Aus den vielen Wortwechseln wird schnell klar, dass unterschiedliche Regionen verschiedenste Anforderungen an die Landwirte stellen. Fruchtbare Böden aus Schleswig-Holstein oder gar Lehm in Mecklenburg haben so gar nichts mit dem gemein, was für den Hof von Benedikt Bösel eine Herausforderung darstellt. Er hat überwiegend mit kargen Sandböden zu kämpfen, die schnell austrocknen und nur wenige Nährstoffe zu bieten haben.
Als sich etwa 30 interessierte Besucher versammelt haben, biegt ein Quad auf den Parkplatz des Gutshofs ein. Wie unschwer an dem Basecap zu erkennen ist, handelt es sich bei dem Fahrer um den Chef Benedikt Bösel höchstpersönlich. Der 38-Jährige hat dem Hof vor einigen Jahren einen neuen, erfrischenden Atem eingehaucht. Seither weht hier ein anderer Wind, und zwar mit Erfolg. Im Jahr 2022 verlieh ihm „agrarheute“ als führendes digitales Medium im Agrarbereich die Auszeichnung zum Landwirt des Jahres. Damit ging dieser Titel erstmalig nach Brandenburg. Inzwischen ist Bösels Buch „Rebellen der Erde“ erschienen.

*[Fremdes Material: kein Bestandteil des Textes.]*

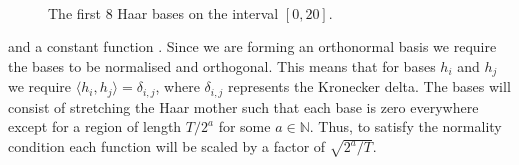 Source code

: \documentclass[12pt]{book} %
\begin{document}
  \begin{figure}[ht!]
   \hrulefill
   \begin{center} 
     \quad
      \\ 
      
          \quad
      \\
       
          \quad
       \\
     
        \quad
    \end{center}     
    \caption{The first 8 Haar bases on the interval $[0,20]$.}
    \label{fig:HaarBasis}
    \hrulefill
    \end{figure}


and a constant function \cite{}.  Since we are forming an orthonormal basis we require the bases to be normalised and orthogonal. This means that for bases $h_i$ and $h_j$ we require $\langle h_i, h_j \rangle = \delta_{i,j}$, where $\delta_{i,j}$ represents the Kronecker delta. The bases will consist of stretching the Haar mother such that each base is zero everywhere except for a region of length $T/2^a$ for some $a \in \mathbb{N}$. Thus, to satisfy the normality condition  each function will be scaled by a factor of $\sqrt{2^{a}/ T}$.
\end{document}
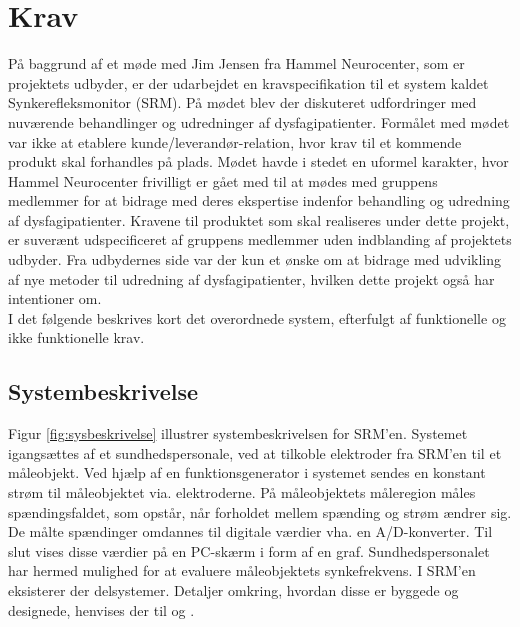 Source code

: \chapter{Krav} \label{Af:Krav}

På baggrund af et møde med Jim Jensen fra Hammel Neurocenter, som er projektets udbyder, er der udarbejdet en kravspecifikation til et system kaldet Synkerefleksmonitor (SRM). På mødet blev der diskuteret udfordringer med nuværende behandlinger og udredninger af dysfagipatienter. Formålet med mødet var ikke at etablere kunde/leverandør-relation, hvor krav til et kommende produkt skal forhandles på plads. Mødet havde i stedet en uformel karakter, hvor Hammel Neurocenter frivilligt er gået med til at mødes med gruppens medlemmer for at bidrage med deres ekspertise indenfor behandling og udredning af dysfagipatienter. Kravene til produktet som skal realiseres under dette projekt, er suverænt udspecificeret af gruppens medlemmer uden indblanding af projektets udbyder. Fra udbydernes side var der kun et ønske om at bidrage med udvikling af nye metoder til udredning af dysfagipatienter, hvilken dette projekt også har intentioner om. \\

I det følgende beskrives kort det overordnede system, efterfulgt af funktionelle og ikke funktionelle krav.  

\section{Systembeskrivelse}



Figur \ref{fig:sysbeskrivelse} illustrer systembeskrivelsen for SRM'en. Systemet igangsættes af et sundhedspersonale, ved at tilkoble elektroder fra SRM'en til et måleobjekt. Ved hjælp af en funktionsgenerator i systemet sendes en konstant strøm til måleobjektet via. elektroderne. På måleobjektets måleregion måles spændingsfaldet, som opstår, når forholdet mellem spænding og strøm ændrer sig. De målte spændinger omdannes til digitale værdier vha.  en A/D-konverter. Til slut vises disse værdier på en PC-skærm i form af en graf. Sundhedspersonalet har hermed mulighed for at evaluere måleobjektets synkefrekvens. I SRM'en eksisterer der delsystemer. Detaljer omkring, hvordan disse er byggede og designede, henvises der til  og . 

 


 

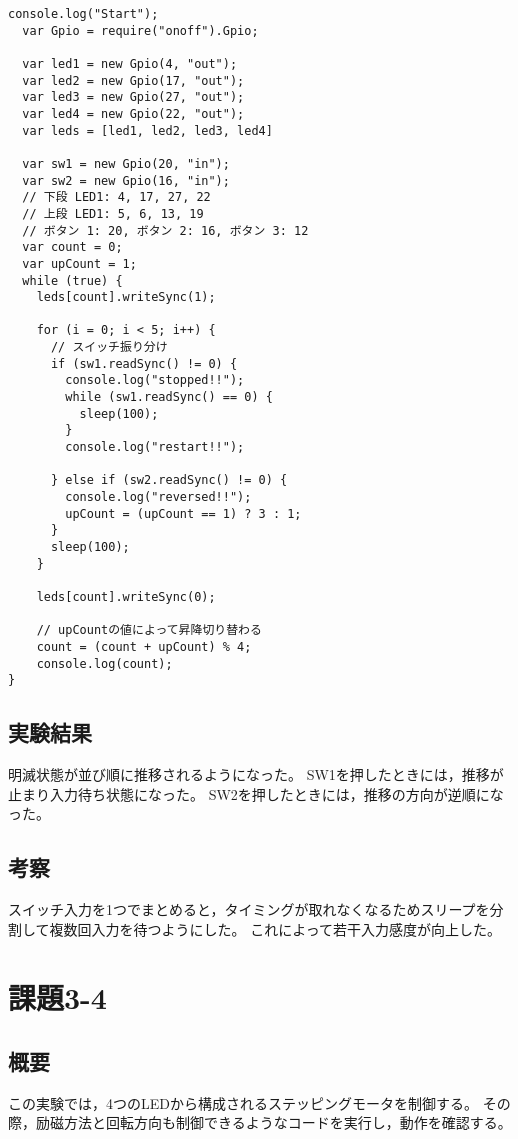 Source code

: \documentclass[a4paper,10pt]{jsarticle}
\begin{document}
\begin{lstlisting}[caption={program3-3},label={program3-3}]
  console.log("Start");
  var Gpio = require("onoff").Gpio;

  var led1 = new Gpio(4, "out");
  var led2 = new Gpio(17, "out");
  var led3 = new Gpio(27, "out");
  var led4 = new Gpio(22, "out");
  var leds = [led1, led2, led3, led4]

  var sw1 = new Gpio(20, "in");
  var sw2 = new Gpio(16, "in");
  // 下段 LED1: 4, 17, 27, 22
  // 上段 LED1: 5, 6, 13, 19
  // ボタン 1: 20, ボタン 2: 16, ボタン 3: 12
  var count = 0;
  var upCount = 1;
  while (true) {
    leds[count].writeSync(1);

    for (i = 0; i < 5; i++) {
      // スイッチ振り分け
      if (sw1.readSync() != 0) {
        console.log("stopped!!");
        while (sw1.readSync() == 0) {
          sleep(100);
        }
        console.log("restart!!");

      } else if (sw2.readSync() != 0) {
        console.log("reversed!!");
        upCount = (upCount == 1) ? 3 : 1;
      }
      sleep(100);
    }

    leds[count].writeSync(0);

    // upCountの値によって昇降切り替わる
    count = (count + upCount) % 4;
    console.log(count);
}
\end{lstlisting}

\subsection{実験結果}
明滅状態が並び順に推移されるようになった。
SW1を押したときには，推移が止まり入力待ち状態になった。
SW2を押したときには，推移の方向が逆順になった。

\subsection{考察}
スイッチ入力を1つでまとめると，タイミングが取れなくなるためスリープを分割して複数回入力を待つようにした。
これによって若干入力感度が向上した。

\section{課題3-4}
\subsection{概要}
この実験では，4つのLEDから構成されるステッピングモータを制御する。
その際，励磁方法と回転方向も制御できるようなコードを実行し，動作を確認する。
\end{document}
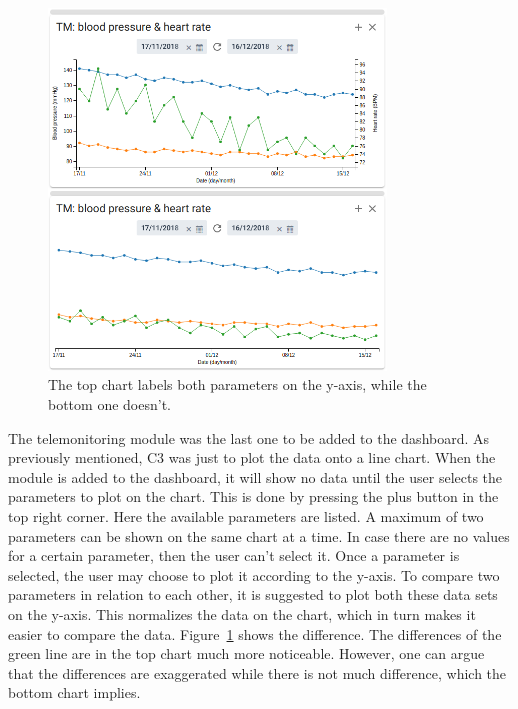             \begin{figure}[t]
                \centering
                \includegraphics[width=0.8\textwidth]{chapters/4_implementation/tm-compare}
                \caption{The top chart labels both parameters on the y-axis, while the bottom one doesn't.}\label{fig:tm-compare}
            \end{figure}

            The telemonitoring module was the last one to be added to the dashboard. As previously mentioned, C3 was just to plot the data onto a line chart. When the module is added to the dashboard, it will show no data until the user selects the parameters to plot on the chart. This is done by pressing the plus button in the top right corner. Here the available parameters are listed. A maximum of two parameters can be shown on the same chart at a time. In case there are no values for a certain parameter, then the user can't select it. Once a parameter is selected, the user may choose to plot it according to the y-axis. To compare two parameters in relation to each other, it is suggested to plot both these data sets on the y-axis. This normalizes the data on the chart, which in turn makes it easier to compare the data. Figure~\ref{fig:tm-compare} shows the difference. The differences of the green line are in the top chart much more noticeable. However, one can argue that the differences are exaggerated while there is not much difference, which the bottom chart implies.

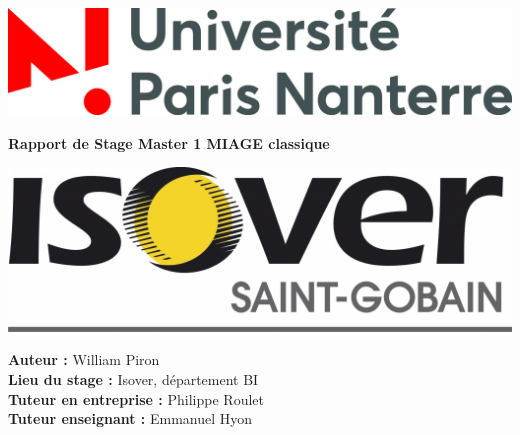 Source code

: \documentclass[a4paper,12pt]{article}
\begin{document}
\begin{titlepage}
		\newpage
		\thispagestyle{empty}
		\begin{center}
			\includegraphics[scale=0.1]{illustrations/logo-paris-nanterre}	
		\end{center}
		\begin{center}
			\vspace{0.3cm}
			\large  
			\textbf{Rapport de Stage Master 1 MIAGE classique}\\
			\vspace{0.7cm} \large 
			\vskip 0.2in
		\end{center}
		\begin{center}
		    \includegraphics[scale=0.25]{illustrations/isover-logo}		
		\end{center}
		
		\begin{flushleft}
			\begin{center}
			    
			    \textbf{Auteur :}
				\hspace{0.1cm} William Piron \\
				\textbf{Lieu du stage :}
				\hspace{0.1cm}Isover, département BI\\
				\textbf{Tuteur en entreprise :}
				\hspace{0.1cm} Philippe Roulet \\
				\textbf{Tuteur enseignant :}
				\hspace{0.1cm} Emmanuel Hyon \\
							

\end{center}
\end{flushleft}
\end{titlepage}
\end{document}
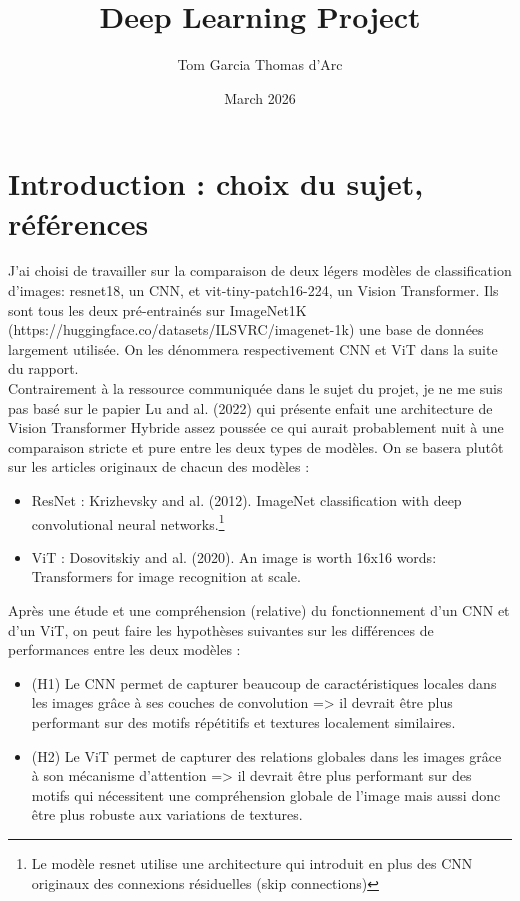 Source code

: \documentclass{article}
\title{Deep Learning Project}
\author{Tom Garcia Thomas d'Arc}
\date{March 2026}
\begin{document}
\maketitle

\section{Introduction : choix du sujet, références}
J'ai choisi de travailler sur la comparaison de deux légers modèles de classification d'images: 
resnet18, un CNN, et vit-tiny-patch16-224, un Vision Transformer. 
Ils sont tous les deux pré-entrainés sur ImageNet1K (https://huggingface.co/datasets/ILSVRC/imagenet-1k) une base de données largement utilisée.
On les dénommera respectivement CNN et ViT dans la suite du rapport. \\

Contrairement à la ressource communiquée dans le sujet du projet, je ne me suis pas basé sur le papier Lu and al. (2022) qui présente enfait une architecture de Vision Transformer Hybride assez poussée ce qui aurait probablement nuit à une comparaison stricte et pure entre les deux types de modèles.
On se basera plutôt sur les articles originaux de chacun des modèles :
\begin{itemize}
    \item ResNet : Krizhevsky and al. (2012). ImageNet classification with deep convolutional neural networks.\footnote{Le modèle resnet utilise une architecture qui introduit en plus des CNN originaux des connexions résiduelles (skip connections)}
    \item ViT : Dosovitskiy and al. (2020). An image is worth 16x16 words: Transformers for image recognition at scale. \\
\end{itemize} 

Après une étude et une compréhension (relative) du fonctionnement d'un CNN et d'un ViT, on peut faire les hypothèses suivantes sur les différences de performances entre les deux modèles :
\begin{itemize}
    \item (H1) Le CNN permet de capturer beaucoup de caractéristiques locales dans les images grâce à ses couches de convolution => il devrait être plus performant sur des motifs répétitifs et textures localement similaires.
    \item (H2) Le ViT permet de capturer des relations globales dans les images grâce à son mécanisme d'attention => il devrait être plus performant sur des motifs qui nécessitent une compréhension globale de l'image mais aussi donc être plus robuste aux variations de textures.
\\
\end{itemize}
\end{document}
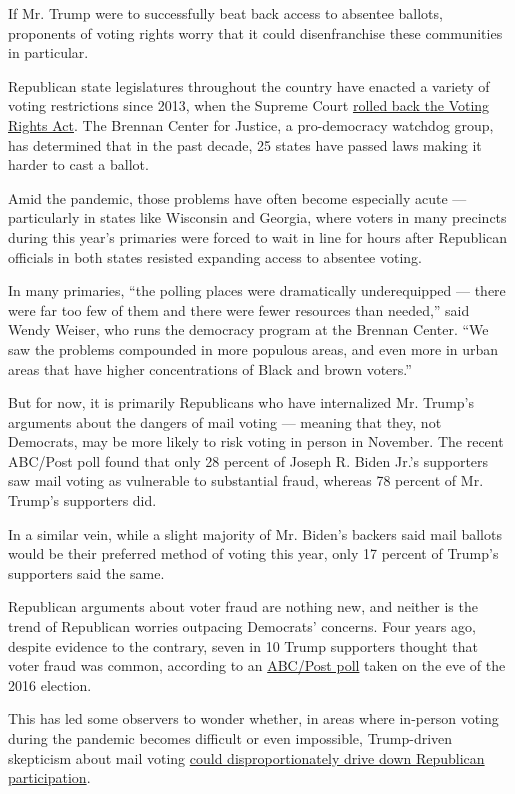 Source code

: If Mr. Trump were to successfully beat back access to absentee ballots,
proponents of voting rights worry that it could disenfranchise these
communities in particular.

Republican state legislatures throughout the country have enacted a
variety of voting restrictions since 2013, when the Supreme Court
\href{https://www.nytimes.com/2013/06/26/us/supreme-court-ruling.html}{rolled
back the Voting Rights Act}. The Brennan Center for Justice, a
pro-democracy watchdog group, has determined that in the past decade, 25
states have passed laws making it harder to cast a ballot.

Amid the pandemic, those problems have often become especially acute ---
particularly in states like Wisconsin and Georgia, where voters in many
precincts during this year's primaries were forced to wait in line for
hours after Republican officials in both states resisted expanding
access to absentee voting.

In many primaries, ``the polling places were dramatically underequipped
--- there were far too few of them and there were fewer resources than
needed,'' said Wendy Weiser, who runs the democracy program at the
Brennan Center. ``We saw the problems compounded in more populous areas,
and even more in urban areas that have higher concentrations of Black
and brown voters.''

But for now, it is primarily Republicans who have internalized Mr.
Trump's arguments about the dangers of mail voting --- meaning that
they, not Democrats, may be more likely to risk voting in person in
November. The recent ABC/Post poll found that only 28 percent of Joseph
R. Biden Jr.'s supporters saw mail voting as vulnerable to substantial
fraud, whereas 78 percent of Mr. Trump's supporters did.

In a similar vein, while a slight majority of Mr. Biden's backers said
mail ballots would be their preferred method of voting this year, only
17 percent of Trump's supporters said the same.

Republican arguments about voter fraud are nothing new, and neither is
the trend of Republican worries outpacing Democrats' concerns. Four
years ago, despite evidence to the contrary, seven in 10 Trump
supporters thought that voter fraud was common, according to an
\href{https://www.langerresearch.com/wp-content/uploads/1184a62016ElectionTrackingNo-6.pdf}{ABC/Post
poll} taken on the eve of the 2016 election.

This has led some observers to wonder whether, in areas where in-person
voting during the pandemic becomes difficult or even impossible,
Trump-driven skepticism about mail voting
\href{https://www.nytimes.com/2020/06/02/us/politics/republicans-mail-voting-trump.html}{could
disproportionately drive down Republican participation}.

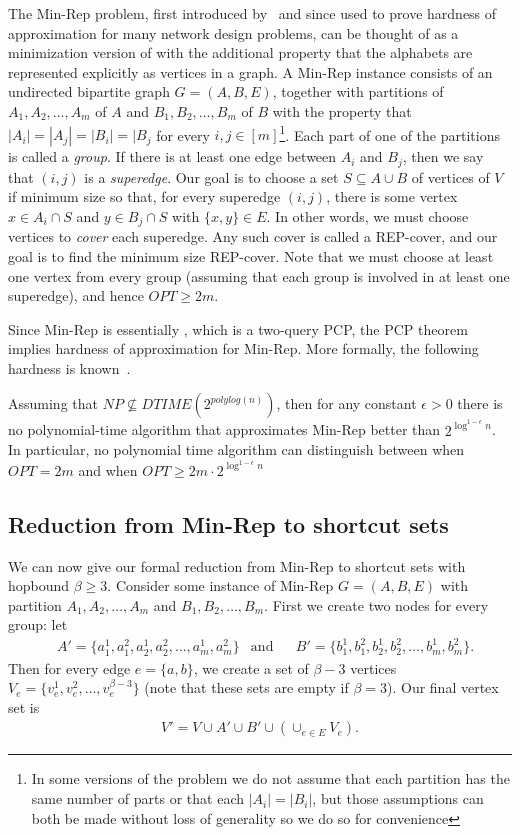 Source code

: The Min-Rep problem, first introduced by~\cite{Kor01} and since used to prove hardness of approximation for many network design problems, can be thought of as a minimization version of \LabelCover with the additional property that the alphabets are represented explicitly as vertices in a graph.  A Min-Rep instance consists of an undirected bipartite graph $G = (A, B, E)$, together with partitions of $A_1, A_2, \dots, A_{m}$ of $A$ and $B_1, B_2, \dots, B_m$ of $B$ with the property that $|A_i| = |A_j| = |B_i| = |B_j$ for every $i,j \in [m]$\footnote{In some versions of the problem we do not assume that each partition has the same number of parts or that each $|A_i|=|B_i|$, but those assumptions can both be made without loss of generality so we do so for convenience}.  Each part of one of the partitions is called a \emph{group}.  If there is at least one edge between $A_i$ and $B_j$, then we say that $(i,j)$ is a \emph{superedge}.  Our goal is to choose a set $S \subseteq A \cup B$ of vertices of $V$ if minimum size so that, for every superedge $(i,j)$, there is some vertex $x \in A_i \cap S$ and $y \in B_j \cap S$ with $\{x,y\} \in E$.  In other words, we must choose vertices to \emph{cover} each superedge.  Any such cover is called a REP-cover, and our goal is to find the minimum size REP-cover.  Note that we must choose at least one vertex from every group (assuming that each group is involved in at least one superedge), and hence $OPT \geq 2m$.  

Since Min-Rep is essentially \LabelCover, which is a two-query PCP, the PCP theorem implies hardness of approximation for Min-Rep.  More formally, the following hardness is known~\cite{Kor01}.

\begin{theorem} \label{thm:MinRep-hardness}
    Assuming that $NP \not\subseteq DTIME(2^{polylog(n)})$, then for any constant $\epsilon > 0$ there is no polynomial-time algorithm that approximates Min-Rep better than $2^{\log^{1-\epsilon} n}$.  In particular, no polynomial time algorithm can distinguish between when $OPT = 2m$ and when $OPT \geq 2m \cdot 2^{\log^{1-\epsilon} n}$
\end{theorem}


\subsection{Reduction from Min-Rep to shortcut sets}
We can now give our formal reduction from Min-Rep to shortcut sets with hopbound $\beta \geq 3$.  Consider some instance of Min-Rep $G = (A, B, E)$ with partition $A_1, A_2, \dots, A_m$ and $B_1, B_2, \dots, B_m$.  First we create two nodes for every group: let 
\begin{align*}
&A' = \{a_1^1, a_1^2, a_2^1, a_2^2, \dots, a_m^1, a_m^2\} & \text{and} &  &B' = \{b_1^1, b_1^2, b_2^1,b_2^2, \dots, b_m^1, b_m^2\}.
\end{align*}
Then for every edge $e = \{a, b\}$, we create a set of $\beta - 3$ vertices $V_e = \{v_e^1, v_e^2, \dots, v_e^{\beta-3}\}$ (note that these sets are empty if $\beta=3$).  Our final vertex set is 
\begin{align*}
    V' = V \cup A' \cup B' \cup (\cup_{e \in E} V_e).
\end{align*}

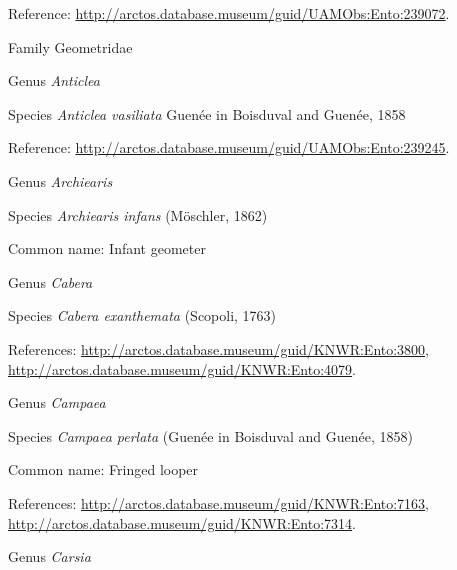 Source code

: \documentclass[9pt, article]{memoir}
\begin{document}
\begin{multicols}{2}
Reference: 
\url{http://arctos.database.museum/guid/UAMObs:Ento:239072}.

\vspace{6pt}\noindent\hspace{24pt}Family Geometridae


\vspace{6pt}\noindent\hspace{30pt}Genus \textit{Anticlea}


\vspace{6pt}\noindent\hspace{36pt}Species \textit{Anticlea vasiliata} Guenée in Boisduval and Guenée, 1858


Reference: 
\url{http://arctos.database.museum/guid/UAMObs:Ento:239245}.

\vspace{6pt}\noindent\hspace{30pt}Genus \textit{Archiearis}


\vspace{6pt}\noindent\hspace{36pt}Species \textit{Archiearis infans} (Möschler, 1862)


Common name: Infant geometer

\vspace{6pt}\noindent\hspace{30pt}Genus \textit{Cabera}


\vspace{6pt}\noindent\hspace{36pt}Species \textit{Cabera exanthemata} (Scopoli, 1763)


References: 
\url{http://arctos.database.museum/guid/KNWR:Ento:3800}, 
\url{http://arctos.database.museum/guid/KNWR:Ento:4079}.

\vspace{6pt}\noindent\hspace{30pt}Genus \textit{Campaea}


\vspace{6pt}\noindent\hspace{36pt}Species \textit{Campaea perlata} (Guenée in Boisduval and Guenée, 1858)


Common name: Fringed looper

References: 
\url{http://arctos.database.museum/guid/KNWR:Ento:7163}, 
\url{http://arctos.database.museum/guid/KNWR:Ento:7314}.

\vspace{6pt}\noindent\hspace{30pt}Genus \textit{Carsia}



\end{multicols}
\end{document}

Außerdem ist er gern gesehener Gast in Talkshows und Radiosendungen. Am 17. April nahm er sogar als Sachverständiger an einer Anhörung des Bundestagsausschusses Landwirtschaft und Ernährung teil.
Wie der Biobauer in seiner Einführung auf der Hoftour berichtet, war sein Start in die Landwirtschaft etwas holprig und von Umwegen geprägt. Nach zehn Jahren in der Finanzwirtschaft und einem zusätzlichen Abschluss in Agrarökonomie stellte er schnell fest, dass Technologie allein nicht gegen Trockenheit hilft. Um den Hof auf Dauer nachhaltig zu bewirtschaften, brauchte er neue Konzepte und vor allem einen gesunden Boden.
Was das bedeutet, erklärt der Landwirt anhand von zwei großen Kesseln mit Erde, die vor ihm auf dem Tisch stehen. Der eine ist mit Sand der Region befüllt, der andere mit nährstoffreicher Muttererde. Wie Bösel von A nach B kommen will, erklärt er während der Ausfahrt.
Nach etwa einer halben Stunde geht es los. Wir nehmen Platz auf dem Heuwagen, der diesmal jedoch gar kein Heu geladen hat. Vielmehr stehen zwei Holzbankreihen auf der Ladefläche parat, auf denen die neugierigen Besucher in den nächsten Stunden Rücken an Rücken durch die Gegend gefahren werden. Gezogen wird der Anhänger von einem Traktor, hinter dessen Lenkrad sich der Unternehmer klemmt. Drei Stationen stehen auf dem Plan.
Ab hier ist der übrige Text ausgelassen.